By Reconnecting With Soil, We Heal the Planet and Ourselves
Enslavement and sharecropping cannot erase thousands of years of Black people’s sacred relationship with the land.
Dijour Carter refused to get out of the van parked in the gravel driveway at Soul Fire Farm in Grafton, New York. The other teens in his program emerged skeptical, but Dijour lingered in the van with his hood up, headphones on, eyes averted.
There was no way he was going to get mud on his new Jordans and no way he would soil his hands with the dirty work of farming.
I didn’t blame him. Almost without exception, when I ask Black visitors to the farm what they first think of when they see the soil, they respond “slavery” or “plantation.” Our families fled the red clays of Georgia for good reason—the memories of chattel slavery, sharecropping, convict leasing, and lynching were bound up with our relationship to the earth. For many of our ancestors, freedom from terror and separation from the soil were synonymous.

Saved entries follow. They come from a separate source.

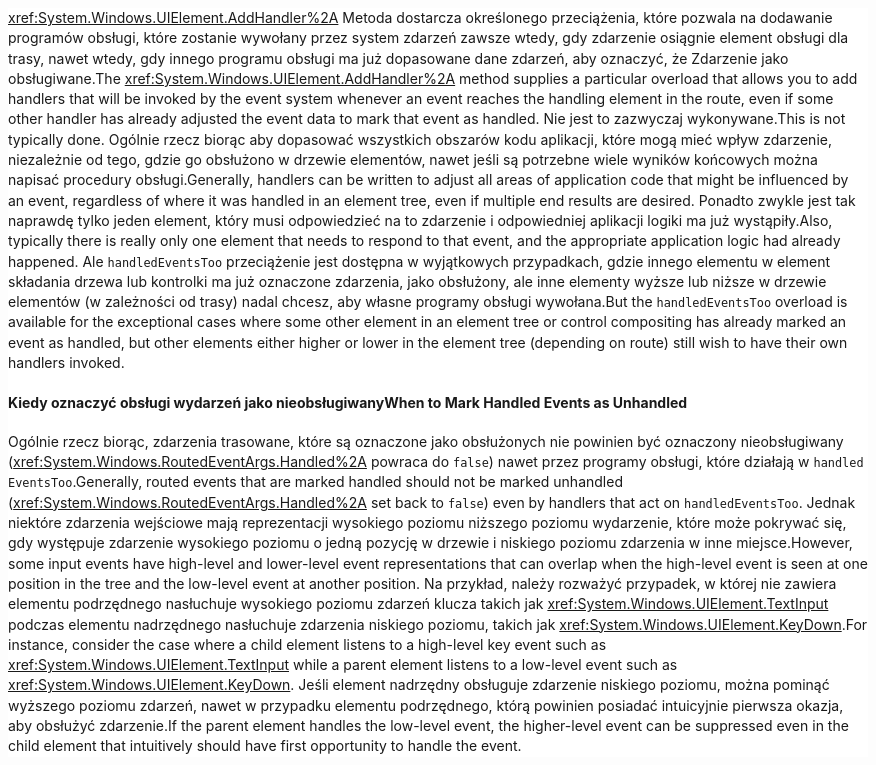  <span data-ttu-id="f2897-181"><xref:System.Windows.UIElement.AddHandler%2A> Metoda dostarcza określonego przeciążenia, które pozwala na dodawanie programów obsługi, które zostanie wywołany przez system zdarzeń zawsze wtedy, gdy zdarzenie osiągnie element obsługi dla trasy, nawet wtedy, gdy innego programu obsługi ma już dopasowane dane zdarzeń, aby oznaczyć, że Zdarzenie jako obsługiwane.</span><span class="sxs-lookup"><span data-stu-id="f2897-181">The <xref:System.Windows.UIElement.AddHandler%2A> method supplies a particular overload that allows you to add handlers that will be invoked by the event system whenever an event reaches the handling element in the route, even if some other handler has already adjusted the event data to mark that event as handled.</span></span> <span data-ttu-id="f2897-182">Nie jest to zazwyczaj wykonywane.</span><span class="sxs-lookup"><span data-stu-id="f2897-182">This is not typically done.</span></span> <span data-ttu-id="f2897-183">Ogólnie rzecz biorąc aby dopasować wszystkich obszarów kodu aplikacji, które mogą mieć wpływ zdarzenie, niezależnie od tego, gdzie go obsłużono w drzewie elementów, nawet jeśli są potrzebne wiele wyników końcowych można napisać procedury obsługi.</span><span class="sxs-lookup"><span data-stu-id="f2897-183">Generally, handlers can be written to adjust all areas of application code that might be influenced by an event, regardless of where it was handled in an element tree, even if multiple end results are desired.</span></span> <span data-ttu-id="f2897-184">Ponadto zwykle jest tak naprawdę tylko jeden element, który musi odpowiedzieć na to zdarzenie i odpowiedniej aplikacji logiki ma już wystąpiły.</span><span class="sxs-lookup"><span data-stu-id="f2897-184">Also, typically there is really only one element that needs to respond to that event, and the appropriate application logic had already happened.</span></span> <span data-ttu-id="f2897-185">Ale `handledEventsToo` przeciążenie jest dostępna w wyjątkowych przypadkach, gdzie innego elementu w element składania drzewa lub kontrolki ma już oznaczone zdarzenia, jako obsłużony, ale inne elementy wyższe lub niższe w drzewie elementów (w zależności od trasy) nadal chcesz, aby własne programy obsługi wywołana.</span><span class="sxs-lookup"><span data-stu-id="f2897-185">But the `handledEventsToo` overload is available for the exceptional cases where some other element in an element tree or control compositing has already marked an event as handled, but other elements either higher or lower in the element tree (depending on route) still wish to have their own handlers invoked.</span></span>  
  
#### <a name="when-to-mark-handled-events-as-unhandled"></a><span data-ttu-id="f2897-186">Kiedy oznaczyć obsługi wydarzeń jako nieobsługiwany</span><span class="sxs-lookup"><span data-stu-id="f2897-186">When to Mark Handled Events as Unhandled</span></span>  
 <span data-ttu-id="f2897-187">Ogólnie rzecz biorąc, zdarzenia trasowane, które są oznaczone jako obsłużonych nie powinien być oznaczony nieobsługiwany (<xref:System.Windows.RoutedEventArgs.Handled%2A> powraca do `false`) nawet przez programy obsługi, które działają w `handledEventsToo`.</span><span class="sxs-lookup"><span data-stu-id="f2897-187">Generally, routed events that are marked handled should not be marked unhandled (<xref:System.Windows.RoutedEventArgs.Handled%2A> set back to `false`) even by handlers that act on `handledEventsToo`.</span></span> <span data-ttu-id="f2897-188">Jednak niektóre zdarzenia wejściowe mają reprezentacji wysokiego poziomu niższego poziomu wydarzenie, które może pokrywać się, gdy występuje zdarzenie wysokiego poziomu o jedną pozycję w drzewie i niskiego poziomu zdarzenia w inne miejsce.</span><span class="sxs-lookup"><span data-stu-id="f2897-188">However, some input events have high-level and lower-level event representations that can overlap when the high-level event is seen at one position in the tree and the low-level event at another position.</span></span> <span data-ttu-id="f2897-189">Na przykład, należy rozważyć przypadek, w której nie zawiera elementu podrzędnego nasłuchuje wysokiego poziomu zdarzeń klucza takich jak <xref:System.Windows.UIElement.TextInput> podczas elementu nadrzędnego nasłuchuje zdarzenia niskiego poziomu, takich jak <xref:System.Windows.UIElement.KeyDown>.</span><span class="sxs-lookup"><span data-stu-id="f2897-189">For instance, consider the case where a child element listens to a high-level key event such as <xref:System.Windows.UIElement.TextInput> while a parent element listens to a low-level event such as <xref:System.Windows.UIElement.KeyDown>.</span></span> <span data-ttu-id="f2897-190">Jeśli element nadrzędny obsługuje zdarzenie niskiego poziomu, można pominąć wyższego poziomu zdarzeń, nawet w przypadku elementu podrzędnego, którą powinien posiadać intuicyjnie pierwsza okazja, aby obsłużyć zdarzenie.</span><span class="sxs-lookup"><span data-stu-id="f2897-190">If the parent element handles the low-level event, the higher-level event can be suppressed even in the child element that intuitively should have first opportunity to handle the event.</span></span>  
  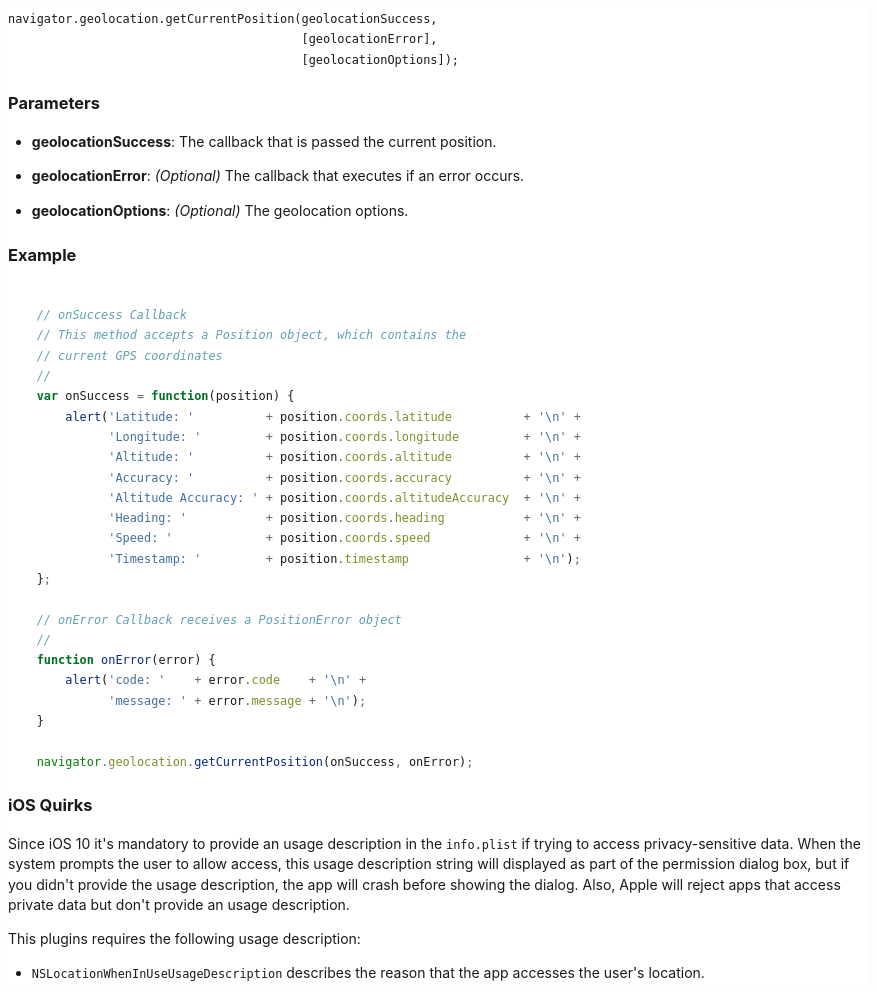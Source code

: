     navigator.geolocation.getCurrentPosition(geolocationSuccess,
                                             [geolocationError],
                                             [geolocationOptions]);

### Parameters

- __geolocationSuccess__: The callback that is passed the current position.

- __geolocationError__: _(Optional)_ The callback that executes if an error occurs.

- __geolocationOptions__: _(Optional)_ The geolocation options.


### Example

```javascript

    // onSuccess Callback
    // This method accepts a Position object, which contains the
    // current GPS coordinates
    //
    var onSuccess = function(position) {
        alert('Latitude: '          + position.coords.latitude          + '\n' +
              'Longitude: '         + position.coords.longitude         + '\n' +
              'Altitude: '          + position.coords.altitude          + '\n' +
              'Accuracy: '          + position.coords.accuracy          + '\n' +
              'Altitude Accuracy: ' + position.coords.altitudeAccuracy  + '\n' +
              'Heading: '           + position.coords.heading           + '\n' +
              'Speed: '             + position.coords.speed             + '\n' +
              'Timestamp: '         + position.timestamp                + '\n');
    };

    // onError Callback receives a PositionError object
    //
    function onError(error) {
        alert('code: '    + error.code    + '\n' +
              'message: ' + error.message + '\n');
    }

    navigator.geolocation.getCurrentPosition(onSuccess, onError);

```

### iOS Quirks
 
 Since iOS 10 it's mandatory to provide an usage description in the `info.plist` if trying to access privacy-sensitive data. When the system prompts the user to allow access, this usage description string will displayed as part of the permission dialog box, but if you didn't provide the usage description, the app will crash before showing the dialog. Also, Apple will reject apps that access private data but don't provide an usage description.

 This plugins requires the following usage description:

 * `NSLocationWhenInUseUsageDescription` describes the reason that the app accesses the user's location.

While the adult mentors in Dijour’s summer program were fired up about this field trip to a Black-led farm focused on food justice, Dijour was not on board. I tried to convince him that although the land was the “scene of the crime,” as Chris Bolden Newsome put it, she was never the criminal.
But Dijour was unconvinced. It was only when he saw the group departing on a tour that his fear of being left alone in a forest full of bears overcame his fear of dirt. He joined us, removing his Jordans to protect them from the damp earth and allowing, at last, the soil to make direct contact with the soles of his bare feet.